Ne siamo abbastanza certi. L’intelligenza artificiale rimarrà anche nel 2024 uno dei pricipali temi caldi sul fronte economico e sociale. La dimostrazione plastica del ruolo centrale di questa nuova frontiera tecnologica ci arriva direttamente dal forum economico in corso a Davos, dove mai come quest’anno le tavole rotonde e gli eventi con tema AI ed affini abbondano. Gli argomenti più gettonati sembrano essere quelli che indagano le relazioni tra l’intelligenza artificiale ed alcune variabili socioeconomiche fondamentali: la produttività, il mercato del lavoro e le disuguaglianze.

Proprio su queste tematiche si concentra l’ultimo contributo del Fondo Monetario Internazionale. Il lavoro, presentato dalla direttrice del fondo – Kristalina Georgieva – proprio in quel di Davos, analizza i possibili scenari derivanti dall’implementazione dell’AI nell’economia. Il principale risultato è che a livello globale il 40% dei lavori dovrà in qualche modo convivere con la nuova tecnologia. Una percentuale che per le economie avanzate sale al 60%. Questo non significa che spariranno 4 lavoratori su 10, ma molto più semplicemente che una gran parte di quei 4 lavoratori su 10 svolgeranno le loro mansioni collaborando con una qualche forma di intelligenza artificiale. A “rischiare il posto”, stando all’analisi dell’FMI, sono soprattutto i lavoratori più anziani, meno capaci di adattarsi ed apprendere le nuove tecnologie.

L’impatto principale sarà quello sulla produttività ed è qui che la soglia d’attenzione dovrebbe alzarsi. Secondo l’FMI tutto dipenderà da come verrà distribuita la maggior ricchezza generata dall’incremento di produttività. Se la distribuzione sarà asimmetrica (vale a dire solo per la retribuzione degli alti livelli e del capitale), la conseguenza sarà un ulteriore allargamento delle disparità economiche. In altre parole, ricchi (pochi) sempre più ricchi e middle class in ulteriore declino. Un problema che dovrebbe essere al centro dei pensieri del legislatore. La politica, ammonisce Georgieva, ha il compito di accompagnare la società nell’era dell’AI, da un lato mettendo i cittadini nelle condizioni di poter essere competitivi in un mercato del lavoro che eliminerà o quasi i profili low-skill; dall’altro introducendo sistemi di redistribuzione della ricchezza.

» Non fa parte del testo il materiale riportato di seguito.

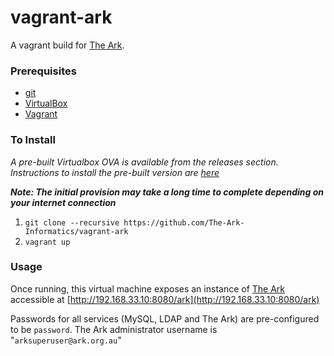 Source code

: vagrant-ark
===========

A vagrant build for [The Ark](https://github.com/The-Ark-Informatics/ark/).

### Prerequisites

- [git](https://git-scm.com/)
- [VirtualBox](https://www.virtualbox.org/)
- [Vagrant](https://www.vagrantup.com/)

### To Install
_A pre-built Virtualbox OVA is available from the releases section. Instructions to install the pre-built version are [here](#)_

**_Note: The initial provision may take a long time to complete depending on your internet connection_**

1. `git clone --recursive https://github.com/The-Ark-Informatics/vagrant-ark`
2. `vagrant up`

### Usage

Once running, this virtual machine exposes an instance of [The Ark](https://github.com/The-Ark-Informatics/ark) accessible at [http://192.168.33.10:8080/ark](http://192.168.33.10:8080/ark)

Passwords for all services (MySQL, LDAP and The Ark) are pre-configured to be `password`. The Ark administrator username is "`arksuperuser@ark.org.au`"


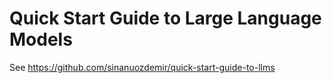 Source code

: # Quick Start Guide to Large Language Models

See https://github.com/sinanuozdemir/quick-start-guide-to-llms
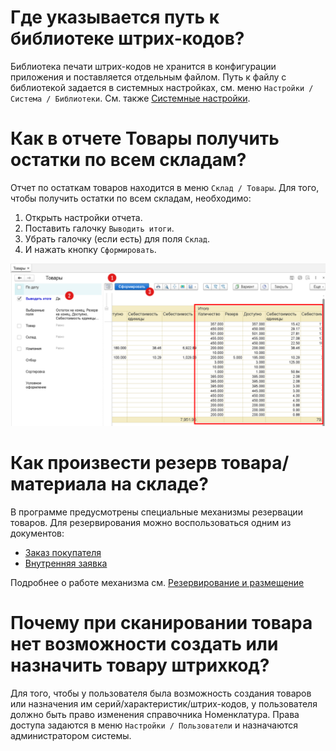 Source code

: # Где указывается путь к библиотеке штрих-кодов?

Библиотека печати штрих-кодов не хранится в конфигурации приложения и поставляется отдельным файлом. Путь к файлу с библиотекой задается в системных настройках, см. меню `Настройки / Система / Библиотеки`. См. также [Системные настройки](/cf/System).

# Как в отчете Товары получить остатки по всем складам?

Отчет по остаткам товаров находится в меню `Склад / Товары`. Для того, чтобы получить остатки по всем складам, необходимо:

1. Открыть настройки отчета.
2. Поставить галочку `Выводить итоги`.
3. Убрать галочку (если есть) для поля `Склад`.
4. И нажать кнопку `Сформировать`.

![](img/2021-11-12-08-23-36.png)

# Как произвести резерв товара/материала на складе?

В программе предусмотрены специальные механизмы резервации товаров. Для резервирования можно воспользоваться одним из документов:

- [Заказ покупателя](/d/SalesOrder)
- [Внутренняя заявка](/d/InternalOrder)

Подробнее о работе механизма см. [Резервирование и размещение](/warehousing)

# Почему при сканировании товара нет возможности создать или назначить товару штрихкод?

Для того, чтобы у пользователя была возможность создания товаров или назначения им серий/характеристик/штрих-кодов, у пользователя должно быть право изменения справочника Номенклатура. Права доступа задаются в меню `Настройки / Пользователи` и назначаются администратором системы. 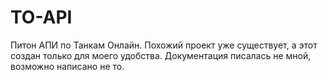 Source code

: # TO-API
Питон АПИ по Танкам Онлайн. Похожий проект уже существует, а этот создан только для моего удобства.
Документация писалась не мной, возможно написано не то.

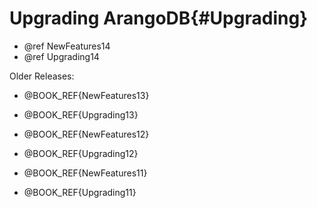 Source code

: Upgrading ArangoDB{#Upgrading}
==============================

- @ref NewFeatures14
- @ref Upgrading14

Older Releases:

- @BOOK_REF{NewFeatures13}
- @BOOK_REF{Upgrading13}

- @BOOK_REF{NewFeatures12}
- @BOOK_REF{Upgrading12}

- @BOOK_REF{NewFeatures11}
- @BOOK_REF{Upgrading11}
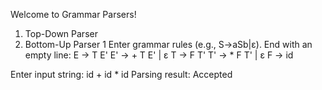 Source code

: 
Welcome to Grammar Parsers!
1. Top-Down Parser
2. Bottom-Up Parser
1
Enter grammar rules (e.g., S->aSb|ε). End with an empty line:
E -> T E'
E' -> + T E' | ε
T -> F T'
T' -> * F T' | ε
F -> id

Enter input string:
id + id * id
Parsing result: Accepted
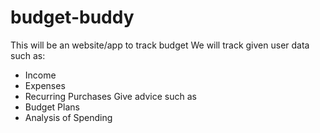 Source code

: # budget-buddy
This will be an website/app to track budget
We will track given user data such as:
- Income
- Expenses
- Recurring Purchases
Give advice such as
- Budget Plans
- Analysis of Spending

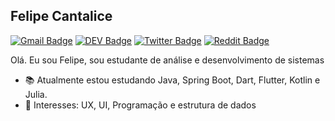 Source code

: ## Felipe Cantalice
[![Gmail Badge](https://img.shields.io/badge/-Gmail-c14438?style=flat-square&logo=Gmail&logoColor=white&link=mailto:felipep31a@gmail.com)](mailto:felipep31a@gmail.com)
[![DEV Badge](https://img.shields.io/badge/-DEV.to-000?style=flat-square&logo=dev.to&logoColor=white&link=https://dev.to/)](https://dev.to/)
[![Twitter Badge](https://img.shields.io/badge/-Twitter-1da1f2?style=flat-square&labelColor=1da1f2&logo=twitter&logoColor=white&link=https://twitter.com/felipe82274727)](https://twitter.com/felipe82274727)
[![Reddit Badge](https://aleen42.github.io/badges/src/reddit.svg?style=flat-square&labelColor=1da1f2&logo=twitter&logoColor=white&link=https://www.reddit.com/user/felipep31)](https://www.reddit.com/user/felipep31)

Olá. Eu sou Felipe, sou estudante de análise e desenvolvimento de sistemas

- :books: Atualmente estou estudando Java, Spring Boot, Dart, Flutter, Kotlin e Julia.
- :pushpin: Interesses: UX, UI, Programação e estrutura de dados


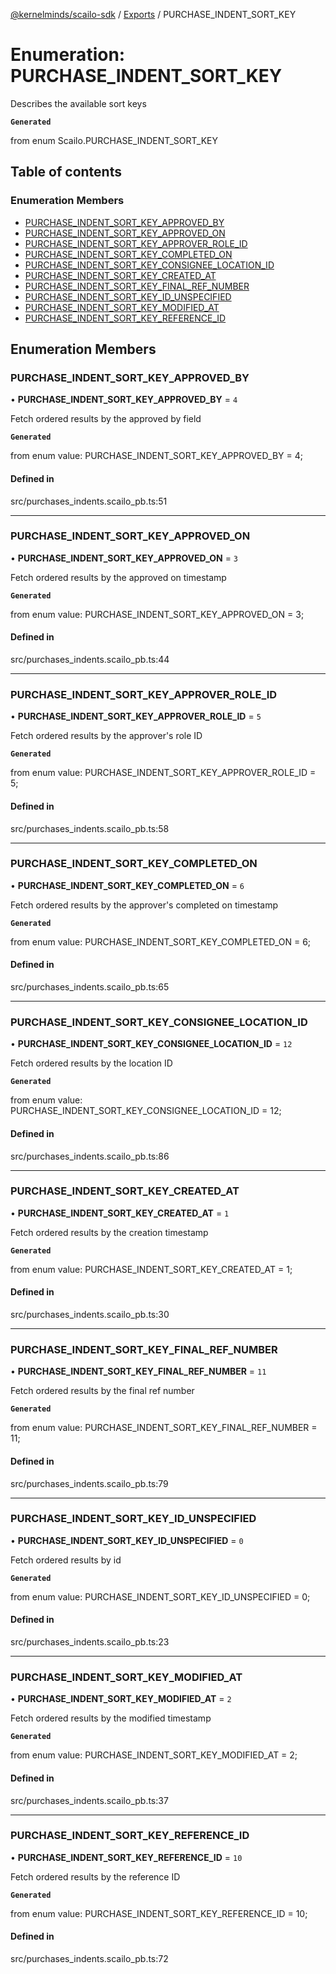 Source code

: [@kernelminds/scailo-sdk](../README.md) / [Exports](../modules.md) / PURCHASE\_INDENT\_SORT\_KEY

# Enumeration: PURCHASE\_INDENT\_SORT\_KEY

Describes the available sort keys

**`Generated`**

from enum Scailo.PURCHASE_INDENT_SORT_KEY

## Table of contents

### Enumeration Members

- [PURCHASE\_INDENT\_SORT\_KEY\_APPROVED\_BY](PURCHASE_INDENT_SORT_KEY.md#purchase_indent_sort_key_approved_by)
- [PURCHASE\_INDENT\_SORT\_KEY\_APPROVED\_ON](PURCHASE_INDENT_SORT_KEY.md#purchase_indent_sort_key_approved_on)
- [PURCHASE\_INDENT\_SORT\_KEY\_APPROVER\_ROLE\_ID](PURCHASE_INDENT_SORT_KEY.md#purchase_indent_sort_key_approver_role_id)
- [PURCHASE\_INDENT\_SORT\_KEY\_COMPLETED\_ON](PURCHASE_INDENT_SORT_KEY.md#purchase_indent_sort_key_completed_on)
- [PURCHASE\_INDENT\_SORT\_KEY\_CONSIGNEE\_LOCATION\_ID](PURCHASE_INDENT_SORT_KEY.md#purchase_indent_sort_key_consignee_location_id)
- [PURCHASE\_INDENT\_SORT\_KEY\_CREATED\_AT](PURCHASE_INDENT_SORT_KEY.md#purchase_indent_sort_key_created_at)
- [PURCHASE\_INDENT\_SORT\_KEY\_FINAL\_REF\_NUMBER](PURCHASE_INDENT_SORT_KEY.md#purchase_indent_sort_key_final_ref_number)
- [PURCHASE\_INDENT\_SORT\_KEY\_ID\_UNSPECIFIED](PURCHASE_INDENT_SORT_KEY.md#purchase_indent_sort_key_id_unspecified)
- [PURCHASE\_INDENT\_SORT\_KEY\_MODIFIED\_AT](PURCHASE_INDENT_SORT_KEY.md#purchase_indent_sort_key_modified_at)
- [PURCHASE\_INDENT\_SORT\_KEY\_REFERENCE\_ID](PURCHASE_INDENT_SORT_KEY.md#purchase_indent_sort_key_reference_id)

## Enumeration Members

### PURCHASE\_INDENT\_SORT\_KEY\_APPROVED\_BY

• **PURCHASE\_INDENT\_SORT\_KEY\_APPROVED\_BY** = ``4``

Fetch ordered results by the approved by field

**`Generated`**

from enum value: PURCHASE_INDENT_SORT_KEY_APPROVED_BY = 4;

#### Defined in

src/purchases_indents.scailo_pb.ts:51

___

### PURCHASE\_INDENT\_SORT\_KEY\_APPROVED\_ON

• **PURCHASE\_INDENT\_SORT\_KEY\_APPROVED\_ON** = ``3``

Fetch ordered results by the approved on timestamp

**`Generated`**

from enum value: PURCHASE_INDENT_SORT_KEY_APPROVED_ON = 3;

#### Defined in

src/purchases_indents.scailo_pb.ts:44

___

### PURCHASE\_INDENT\_SORT\_KEY\_APPROVER\_ROLE\_ID

• **PURCHASE\_INDENT\_SORT\_KEY\_APPROVER\_ROLE\_ID** = ``5``

Fetch ordered results by the approver's role ID

**`Generated`**

from enum value: PURCHASE_INDENT_SORT_KEY_APPROVER_ROLE_ID = 5;

#### Defined in

src/purchases_indents.scailo_pb.ts:58

___

### PURCHASE\_INDENT\_SORT\_KEY\_COMPLETED\_ON

• **PURCHASE\_INDENT\_SORT\_KEY\_COMPLETED\_ON** = ``6``

Fetch ordered results by the approver's completed on timestamp

**`Generated`**

from enum value: PURCHASE_INDENT_SORT_KEY_COMPLETED_ON = 6;

#### Defined in

src/purchases_indents.scailo_pb.ts:65

___

### PURCHASE\_INDENT\_SORT\_KEY\_CONSIGNEE\_LOCATION\_ID

• **PURCHASE\_INDENT\_SORT\_KEY\_CONSIGNEE\_LOCATION\_ID** = ``12``

Fetch ordered results by the location ID

**`Generated`**

from enum value: PURCHASE_INDENT_SORT_KEY_CONSIGNEE_LOCATION_ID = 12;

#### Defined in

src/purchases_indents.scailo_pb.ts:86

___

### PURCHASE\_INDENT\_SORT\_KEY\_CREATED\_AT

• **PURCHASE\_INDENT\_SORT\_KEY\_CREATED\_AT** = ``1``

Fetch ordered results by the creation timestamp

**`Generated`**

from enum value: PURCHASE_INDENT_SORT_KEY_CREATED_AT = 1;

#### Defined in

src/purchases_indents.scailo_pb.ts:30

___

### PURCHASE\_INDENT\_SORT\_KEY\_FINAL\_REF\_NUMBER

• **PURCHASE\_INDENT\_SORT\_KEY\_FINAL\_REF\_NUMBER** = ``11``

Fetch ordered results by the final ref number

**`Generated`**

from enum value: PURCHASE_INDENT_SORT_KEY_FINAL_REF_NUMBER = 11;

#### Defined in

src/purchases_indents.scailo_pb.ts:79

___

### PURCHASE\_INDENT\_SORT\_KEY\_ID\_UNSPECIFIED

• **PURCHASE\_INDENT\_SORT\_KEY\_ID\_UNSPECIFIED** = ``0``

Fetch ordered results by id

**`Generated`**

from enum value: PURCHASE_INDENT_SORT_KEY_ID_UNSPECIFIED = 0;

#### Defined in

src/purchases_indents.scailo_pb.ts:23

___

### PURCHASE\_INDENT\_SORT\_KEY\_MODIFIED\_AT

• **PURCHASE\_INDENT\_SORT\_KEY\_MODIFIED\_AT** = ``2``

Fetch ordered results by the modified timestamp

**`Generated`**

from enum value: PURCHASE_INDENT_SORT_KEY_MODIFIED_AT = 2;

#### Defined in

src/purchases_indents.scailo_pb.ts:37

___

### PURCHASE\_INDENT\_SORT\_KEY\_REFERENCE\_ID

• **PURCHASE\_INDENT\_SORT\_KEY\_REFERENCE\_ID** = ``10``

Fetch ordered results by the reference ID

**`Generated`**

from enum value: PURCHASE_INDENT_SORT_KEY_REFERENCE_ID = 10;

#### Defined in

src/purchases_indents.scailo_pb.ts:72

Per misurare il grado di preparazione delle principali economie mondiali all’adozione dell’AI nell’economia, il Fondo Monetario Internazionale ha preparato un indice, l’AI Preparedness Index, che al momento monitora 125 paesi. Il primo rilevamento suggerisce che le economie avanzate ed alcuni paesi asiatici (USA, Danimarca e Singapore su tutti; l’Italia è sotto la media delle economie avanzate) sembrano aver già raggiunto un adeguato livello di preparazione. La distribuzione è comunque molto disomogenea.